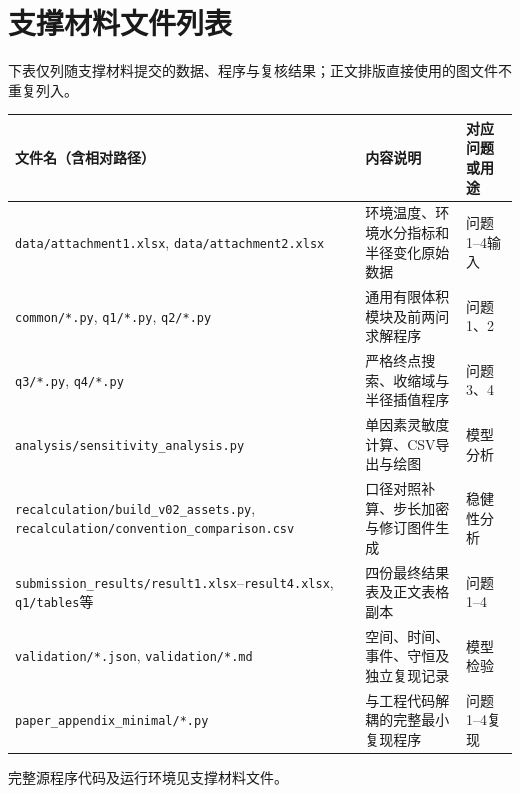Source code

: \documentclass[UTF8,a4paper,zihao=-4,fontset=fandol]{ctexart}
\begin{document}
\section{支撑材料文件列表}
\label{app:files}
下表仅列随支撑材料提交的数据、程序与复核结果；正文排版直接使用的图文件不重复列入。
\begin{center}
\scriptsize
\renewcommand{\arraystretch}{1.08}
\begin{tabularx}{\textwidth}{l >{\raggedright\arraybackslash}X >{\raggedright\arraybackslash}X}
\toprule
文件名（含相对路径） & 内容说明 & 对应问题或用途 \\
\midrule
\nolinkurl{data/attachment1.xlsx}, \nolinkurl{data/attachment2.xlsx} & 环境温度、环境水分指标和半径变化原始数据 & 问题1--4输入\\
\nolinkurl{common/*.py}, \nolinkurl{q1/*.py}, \nolinkurl{q2/*.py} & 通用有限体积模块及前两问求解程序 & 问题1、2\\
\nolinkurl{q3/*.py}, \nolinkurl{q4/*.py} & 严格终点搜索、收缩域与半径插值程序 & 问题3、4\\
\nolinkurl{analysis/sensitivity_analysis.py} & 单因素灵敏度计算、CSV导出与绘图 & 模型分析\\
\nolinkurl{recalculation/build_v02_assets.py}, \nolinkurl{recalculation/convention_comparison.csv} & 口径对照补算、步长加密与修订图件生成 & 稳健性分析\\
\nolinkurl{submission_results/result1.xlsx}--\nolinkurl{result4.xlsx}, \nolinkurl{q1/tables}等 & 四份最终结果表及正文表格副本 & 问题1--4\\
\nolinkurl{validation/*.json}, \nolinkurl{validation/*.md} & 空间、时间、事件、守恒及独立复现记录 & 模型检验\\
\nolinkurl{paper_appendix_minimal/*.py} & 与工程代码解耦的完整最小复现程序 & 问题1--4复现\\
\bottomrule
\end{tabularx}
\end{center}

完整源程序代码及运行环境见支撑材料文件。
\end{document}

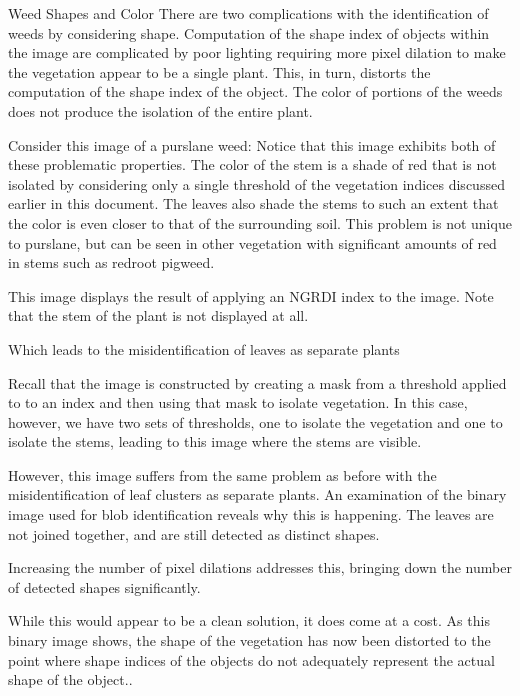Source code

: \documentclass[letterpaper]{article}
\begin{document}
Weed Shapes and Color
There are two complications with the identification of weeds by considering shape.  Computation of the shape index of objects within the image are complicated by poor lighting requiring more pixel dilation to make the vegetation appear to be a single plant. This, in turn, distorts the computation of the shape index of the object. The color of portions of the weeds does not produce the isolation of the entire plant.

Consider this image of a purslane weed:
Notice that this image exhibits both of these problematic properties. The color of the stem is a shade of red that is not isolated by considering only a single threshold of the vegetation indices discussed earlier in this document. The leaves also shade the stems to such an extent that the color is even closer to that of the surrounding soil. This problem is not unique to purslane, but can be seen in other vegetation with significant amounts of red in stems such as redroot pigweed.




This image displays the result of applying an NGRDI index to the image. Note that the stem of the plant is not displayed at all.


Which leads to the misidentification of leaves as separate plants



Recall that the image is constructed by creating a mask from a threshold applied to to an index and then using that mask to isolate vegetation. In this case, however, we have two sets of thresholds, one to isolate the vegetation and one to isolate the stems, leading to this image where the stems are visible.



However, this image suffers from the same problem as before with the misidentification of leaf clusters as separate plants.  An examination of the binary image used for blob identification reveals why this is happening.   The leaves are not joined together, and are still detected as distinct shapes.




Increasing the number of pixel dilations addresses this, bringing down the number of detected shapes significantly.


While this would appear to be a clean solution, it does come at a cost. As this binary image shows, the shape of the vegetation has now been distorted to the point where shape indices of the objects do not adequately represent the actual shape of the object..
\end{document}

▸ EXERCISE PROMPT
Count the lines in the records above that contain the word "pixel", and give only that number.

▸ THE COMPLETED TASK
2